The Most Important Least Important Things

 

Jurgen Klopp, manager of Liverpool Football Club in England, said last year that [sports are] “the most important of the least important things.”

I’ve been thinking a lot about that statement these days. I doubt I’m the only one who finds himself just bone weary of the constant culture war arguments to which all things are currently reduced by the algorithms and editors that we allow to control us these days. The sense that EVERYTHING IS IMPORTANT AND AN OUTRAGE AND YOU MUST PAY ATTENTION TO IT AND MUST HAVE THE (CORRECT) OPINION ABOUT IT AND IF YOU DO NOT YOU ARE THE PROBLEM just wears a man down. It was there in the early Obama years, but I felt it increase during the second Obama administration (no doubt rising in direct proportion to the spread of the smartphone) until it reached a rolling boil during the Trump administration until (and I wouldn’t have believed it possible) it has become like a pressure cooker during this pandemic.

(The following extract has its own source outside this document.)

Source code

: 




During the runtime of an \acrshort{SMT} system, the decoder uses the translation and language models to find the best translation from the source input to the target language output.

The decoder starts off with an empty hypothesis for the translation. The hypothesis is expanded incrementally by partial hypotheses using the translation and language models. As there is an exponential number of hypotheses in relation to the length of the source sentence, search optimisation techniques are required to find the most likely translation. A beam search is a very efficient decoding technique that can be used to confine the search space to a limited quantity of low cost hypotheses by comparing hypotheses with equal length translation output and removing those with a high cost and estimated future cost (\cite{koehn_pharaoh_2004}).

As I’ve been preaching recently, however, I’m out. I’ve over it. I’m taking back my attention and my heart and my focus from the howling voices that demand I respond to them. It’s not that the issues we’re fighting about don’t matter, it’s that I no longer want to cede my attention to the control of the howling voices. I want to decide when to react, when to be outraged, when to be obsessed.

And so I’ve been thinking recently about where I direct my attention on my own terms.

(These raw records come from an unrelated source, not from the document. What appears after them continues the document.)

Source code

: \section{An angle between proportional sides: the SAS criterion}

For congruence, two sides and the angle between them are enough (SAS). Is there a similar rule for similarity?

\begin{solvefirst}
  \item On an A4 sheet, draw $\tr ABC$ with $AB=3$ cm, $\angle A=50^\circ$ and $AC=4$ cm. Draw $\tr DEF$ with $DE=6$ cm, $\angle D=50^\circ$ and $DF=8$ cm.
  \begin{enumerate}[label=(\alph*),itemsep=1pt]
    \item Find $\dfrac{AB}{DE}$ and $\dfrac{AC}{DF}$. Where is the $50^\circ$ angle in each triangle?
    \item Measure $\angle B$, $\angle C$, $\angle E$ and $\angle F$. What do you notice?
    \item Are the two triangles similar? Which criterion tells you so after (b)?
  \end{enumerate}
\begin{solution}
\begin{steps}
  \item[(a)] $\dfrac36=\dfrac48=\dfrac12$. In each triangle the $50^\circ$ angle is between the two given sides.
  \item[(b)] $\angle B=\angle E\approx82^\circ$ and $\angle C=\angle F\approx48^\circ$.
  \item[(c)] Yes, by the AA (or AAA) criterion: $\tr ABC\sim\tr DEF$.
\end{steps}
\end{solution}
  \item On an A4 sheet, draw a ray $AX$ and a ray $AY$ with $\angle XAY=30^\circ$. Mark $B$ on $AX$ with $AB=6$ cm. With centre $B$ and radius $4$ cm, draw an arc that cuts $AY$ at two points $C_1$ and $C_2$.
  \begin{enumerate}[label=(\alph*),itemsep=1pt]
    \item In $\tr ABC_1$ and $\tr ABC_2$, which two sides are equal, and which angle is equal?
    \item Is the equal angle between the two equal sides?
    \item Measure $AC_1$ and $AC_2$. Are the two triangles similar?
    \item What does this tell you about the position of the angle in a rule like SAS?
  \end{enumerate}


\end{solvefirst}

I’ve been thinking, therefore, about “the most important least important things”.

 

 

Thank God for the NBA

I think our obsession with sports can be unhealthy and idolatrous, and yet these days I’ve come to really appreciate the arguments and petty obsessions that are part of being a sports fan.

I’ll go further:

Thank you God for the NBA!

 

 

Yes, sports won’t stop the plague, they won’t cure cancer, they won’t get the right person elected, they won’t fix our city streets.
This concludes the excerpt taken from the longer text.